Carbohydrates are stored in small amounts in our body and can run empty 60 – 90 minutes during or after exercise. Ingesting carbohydrates before or during exercise will preserve the body stores of carbohydrates and utilize the carbohydrates ingested directly for energy. This will enhance exercise performance.
Did you know that, by just rinsing your mouth with a carbohydrate solution, your performance improves? This has been scientifically proven. The phenomenon is called: “Mouth Rinsing Effect.” It doesn’t provide real energy, but the feeling of more energy. This can be highly beneficial when on a low carbohydrate diet or when ingestion of carbohydrates is limited during exercise training or competition.
When carbohydrates are ingested, they are oxidized in your muscles as glucose.
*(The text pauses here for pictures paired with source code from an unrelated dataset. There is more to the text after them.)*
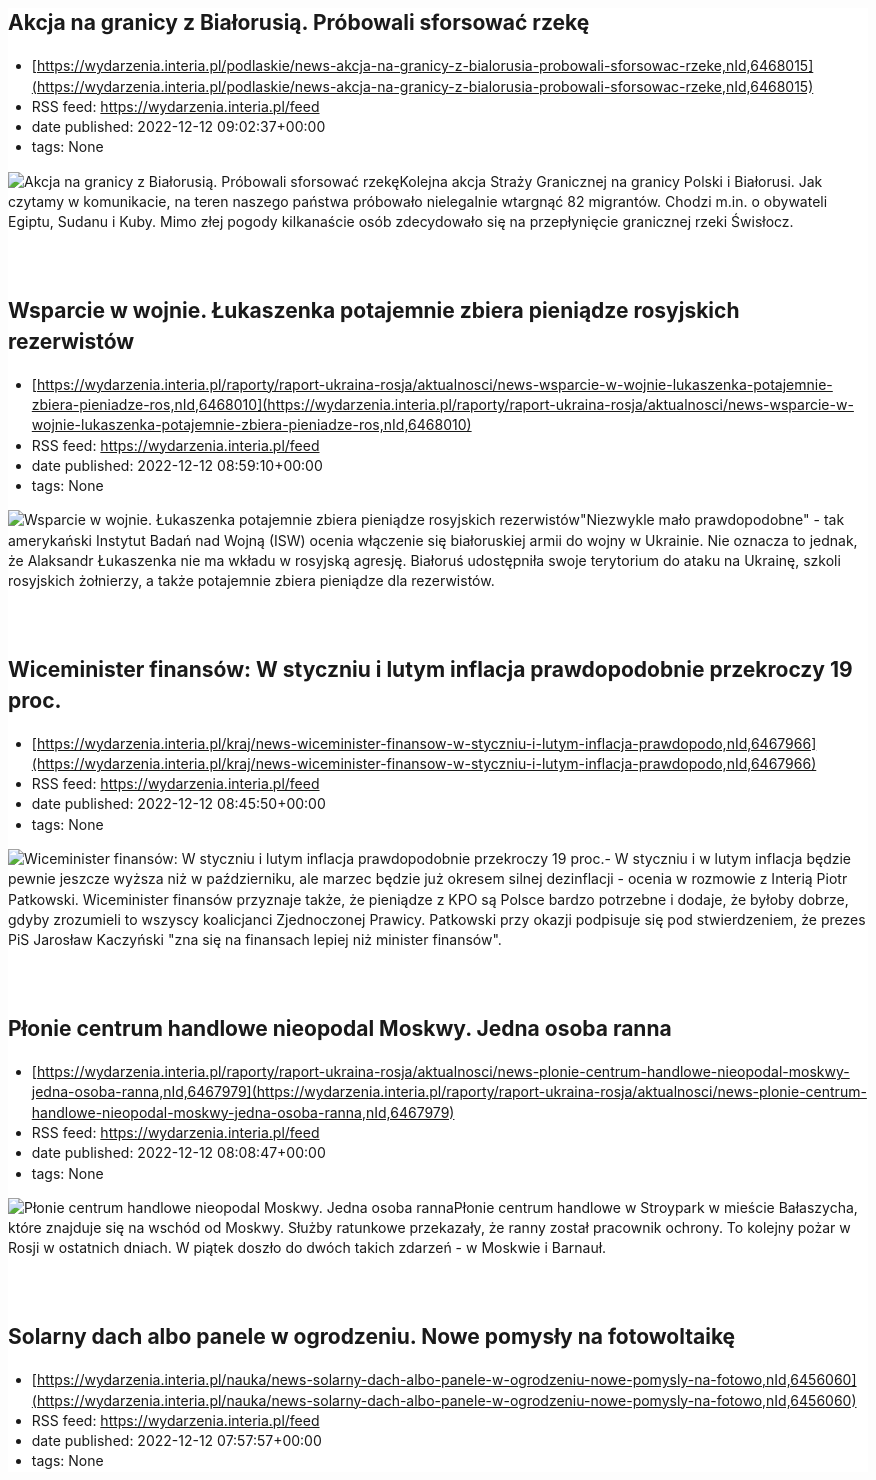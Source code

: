 ## Akcja na granicy z Białorusią. Próbowali sforsować rzekę
 - [https://wydarzenia.interia.pl/podlaskie/news-akcja-na-granicy-z-bialorusia-probowali-sforsowac-rzeke,nId,6468015](https://wydarzenia.interia.pl/podlaskie/news-akcja-na-granicy-z-bialorusia-probowali-sforsowac-rzeke,nId,6468015)
 - RSS feed: https://wydarzenia.interia.pl/feed
 - date published: 2022-12-12 09:02:37+00:00
 - tags: None

<p><a href="https://wydarzenia.interia.pl/podlaskie/news-akcja-na-granicy-z-bialorusia-probowali-sforsowac-rzeke,nId,6468015"><img align="left" alt="Akcja na granicy z Białorusią. Próbowali sforsować rzekę" src="https://i.iplsc.com/akcja-na-granicy-z-bialorusia-probowali-sforsowac-rzeke/000FCIZLFIB2DN72-C321.jpg" /></a>Kolejna akcja Straży Granicznej na granicy Polski i Białorusi. Jak czytamy w komunikacie, na teren naszego państwa próbowało nielegalnie wtargnąć 82 migrantów. Chodzi m.in. o obywateli Egiptu, Sudanu i Kuby. Mimo złej pogody kilkanaście osób zdecydowało się na przepłynięcie granicznej rzeki Świsłocz. </p><br clear="all" />

## Wsparcie w wojnie. Łukaszenka potajemnie zbiera pieniądze rosyjskich rezerwistów
 - [https://wydarzenia.interia.pl/raporty/raport-ukraina-rosja/aktualnosci/news-wsparcie-w-wojnie-lukaszenka-potajemnie-zbiera-pieniadze-ros,nId,6468010](https://wydarzenia.interia.pl/raporty/raport-ukraina-rosja/aktualnosci/news-wsparcie-w-wojnie-lukaszenka-potajemnie-zbiera-pieniadze-ros,nId,6468010)
 - RSS feed: https://wydarzenia.interia.pl/feed
 - date published: 2022-12-12 08:59:10+00:00
 - tags: None

<p><a href="https://wydarzenia.interia.pl/raporty/raport-ukraina-rosja/aktualnosci/news-wsparcie-w-wojnie-lukaszenka-potajemnie-zbiera-pieniadze-ros,nId,6468010"><img align="left" alt="Wsparcie w wojnie. Łukaszenka potajemnie zbiera pieniądze rosyjskich rezerwistów" src="https://i.iplsc.com/wsparcie-w-wojnie-lukaszenka-potajemnie-zbiera-pieniadze-ros/000GH4ME6X655A3I-C321.jpg" /></a>&quot;Niezwykle mało prawdopodobne&quot; - tak amerykański Instytut Badań nad Wojną (ISW) ocenia włączenie się białoruskiej armii do wojny w Ukrainie. Nie oznacza to jednak, że Alaksandr Łukaszenka nie ma wkładu w rosyjską agresję. Białoruś udostępniła swoje terytorium do ataku na Ukrainę, szkoli rosyjskich żołnierzy, a także potajemnie zbiera pieniądze dla rezerwistów. </p><br clear="all" />

## Wiceminister finansów: W styczniu i lutym inflacja prawdopodobnie przekroczy 19 proc.
 - [https://wydarzenia.interia.pl/kraj/news-wiceminister-finansow-w-styczniu-i-lutym-inflacja-prawdopodo,nId,6467966](https://wydarzenia.interia.pl/kraj/news-wiceminister-finansow-w-styczniu-i-lutym-inflacja-prawdopodo,nId,6467966)
 - RSS feed: https://wydarzenia.interia.pl/feed
 - date published: 2022-12-12 08:45:50+00:00
 - tags: None

<p><a href="https://wydarzenia.interia.pl/kraj/news-wiceminister-finansow-w-styczniu-i-lutym-inflacja-prawdopodo,nId,6467966"><img align="left" alt="Wiceminister finansów: W styczniu i lutym inflacja prawdopodobnie przekroczy 19 proc." src="https://i.iplsc.com/wiceminister-finansow-w-styczniu-i-lutym-inflacja-prawdopodo/000GH448EN180F23-C321.jpg" /></a>- W styczniu i w lutym inflacja będzie pewnie jeszcze wyższa niż w październiku, ale marzec będzie już okresem silnej dezinflacji - ocenia w rozmowie z Interią Piotr Patkowski. Wiceminister finansów przyznaje także, że pieniądze z KPO są Polsce bardzo potrzebne i dodaje, że byłoby dobrze, gdyby zrozumieli to wszyscy koalicjanci Zjednoczonej Prawicy. Patkowski przy okazji podpisuje się pod stwierdzeniem, że prezes PiS Jarosław Kaczyński &quot;zna się na finansach lepiej niż minister finansów&quot;. </p><br clear="all" />

## Płonie centrum handlowe nieopodal Moskwy. Jedna osoba ranna
 - [https://wydarzenia.interia.pl/raporty/raport-ukraina-rosja/aktualnosci/news-plonie-centrum-handlowe-nieopodal-moskwy-jedna-osoba-ranna,nId,6467979](https://wydarzenia.interia.pl/raporty/raport-ukraina-rosja/aktualnosci/news-plonie-centrum-handlowe-nieopodal-moskwy-jedna-osoba-ranna,nId,6467979)
 - RSS feed: https://wydarzenia.interia.pl/feed
 - date published: 2022-12-12 08:08:47+00:00
 - tags: None

<p><a href="https://wydarzenia.interia.pl/raporty/raport-ukraina-rosja/aktualnosci/news-plonie-centrum-handlowe-nieopodal-moskwy-jedna-osoba-ranna,nId,6467979"><img align="left" alt="Płonie centrum handlowe nieopodal Moskwy. Jedna osoba ranna" src="https://i.iplsc.com/plonie-centrum-handlowe-nieopodal-moskwy-jedna-osoba-ranna/000GH45L1WIVWUJ7-C321.jpg" /></a>Płonie centrum handlowe w Stroypark w mieście Bałaszycha, które znajduje się na wschód od Moskwy. Służby ratunkowe przekazały, że ranny został pracownik ochrony. To kolejny pożar w Rosji w ostatnich dniach. W piątek doszło do dwóch takich zdarzeń - w Moskwie i Barnauł.</p><br clear="all" />

## Solarny dach albo panele w ogrodzeniu. Nowe pomysły na fotowoltaikę
 - [https://wydarzenia.interia.pl/nauka/news-solarny-dach-albo-panele-w-ogrodzeniu-nowe-pomysly-na-fotowo,nId,6456060](https://wydarzenia.interia.pl/nauka/news-solarny-dach-albo-panele-w-ogrodzeniu-nowe-pomysly-na-fotowo,nId,6456060)
 - RSS feed: https://wydarzenia.interia.pl/feed
 - date published: 2022-12-12 07:57:57+00:00
 - tags: None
During exercise your body has a limit (ceiling) to oxidizing the amount of glucose which is ingested. Ingesting more carbohydrates will result in no extra benefits and might even cause gastrointestinal problems. The body absorption limits of carbohydrates (glucose) during exercise is 1.0 grams per minute or 60 grams per hour. Knowing this and utilizing it during exercise training or long endurance workout is crucial and beneficial for your performance.
However, there is a way scientifically proven in which you can exceed the 1.0 g/min limit. This can be done by consuming carbohydrates composed of glucose and fructose in a 2:1 ratio (60 g glucose and 30 g fructose), in multiple small ingestions. Ingesting this ratio will increase the body absorption limit to 1.5 grams per minute. This is crucial for endurance athletes and it is what they use to improve their performance during training and competition.
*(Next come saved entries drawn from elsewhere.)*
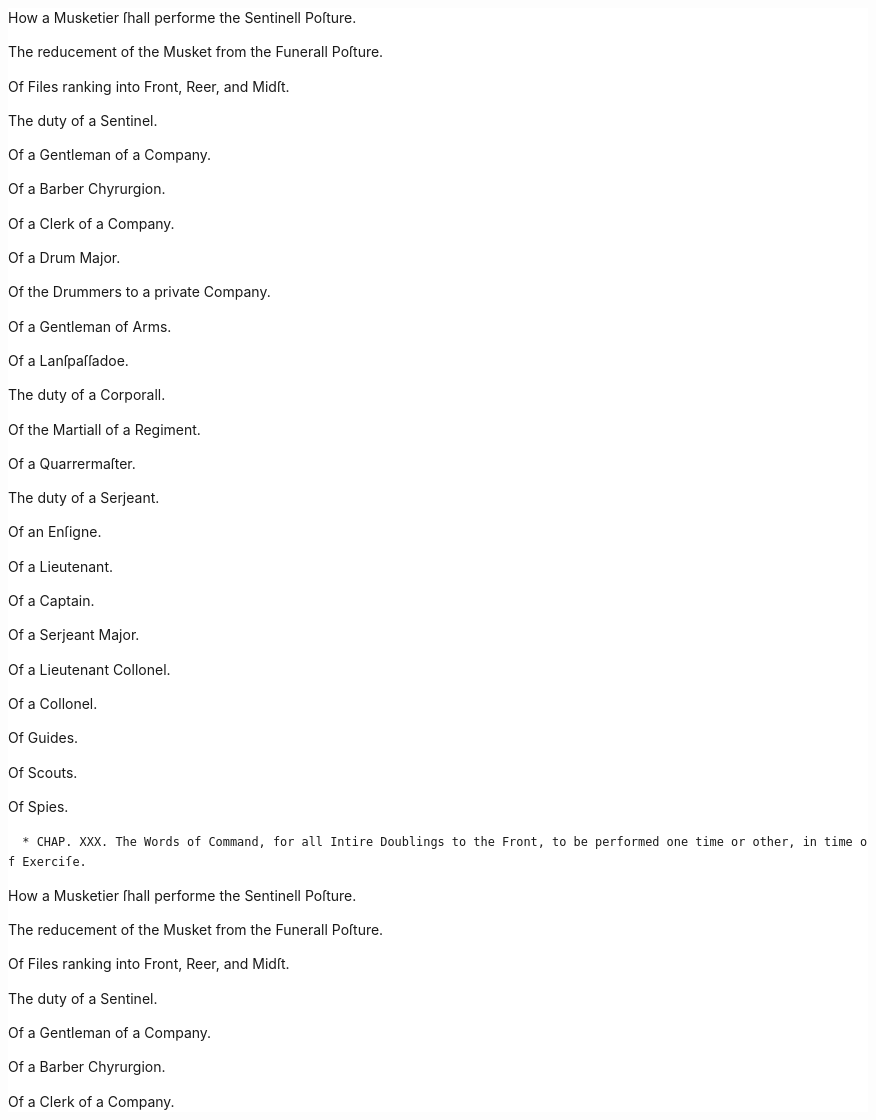 How a Musketier ſhall performe the Sentinell Poſture.

The reducement of the Musket from the Funerall Poſture.

Of Files ranking into Front, Reer, and Midſt.

The duty of a Sentinel.

Of a Gentleman of a Company.

Of a Barber Chyrurgion.

Of a Clerk of a Company.

Of a Drum Major.

Of the Drummers to a private Company.

Of a Gentleman of Arms.

Of a Lanſpaſſadoe.

The duty of a Corporall.

Of the Martiall of a Regiment.

Of a Quarrermaſter.

The duty of a Serjeant.

Of an Enſigne.

Of a Lieutenant.

Of a Captain.

Of a Serjeant Major.

Of a Lieutenant Collonel.

Of a Collonel.

Of Guides.

Of Scouts.

Of Spies.

      * CHAP. XXX. The Words of Command, for all Intire Doublings to the Front, to be performed one time or other, in time of Exerciſe.

How a Musketier ſhall performe the Sentinell Poſture.

The reducement of the Musket from the Funerall Poſture.

Of Files ranking into Front, Reer, and Midſt.

The duty of a Sentinel.

Of a Gentleman of a Company.

Of a Barber Chyrurgion.

Of a Clerk of a Company.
Carbohydrates Sources For when Exercising
- Drinks (100 g carbs per litre)
Carbohydrates (energy) drinks have the benefits of being quickly emptied in stomach, are directly available for oxidation, will provide fluid and additional nutrients. They are convenient.
Gels are highly concentrated and can be provided in sachets of 25 g carbs. The drawback of gels is slower emptying and delayed absorption.
Food is a very good source of carbohydrates, tastes nice and will provide other nutrients. However, other ingredients in food or types of food will affect the GI function, thereby, lowering the emptying of food in stomach and limiting absorption and availability.
Timing Carbohydrates Intake when/during Exercise
- If you are going to perform a long intense exercise (over 90 minutes), start consuming carbohydrates immediately. You can consume 90 g of carbs per hour, using the 2:1 ratio of glucose and fructose.
- If you are going to exercise for 45 – 90 minutes, carbohydrates are less of a concern. You can consume a little to improve performance.
- If exercise is less than 45 minutes, carbohydrates are not necessary, you can use the “Mouth Rinsing Effect”, to give a feeling of more energy.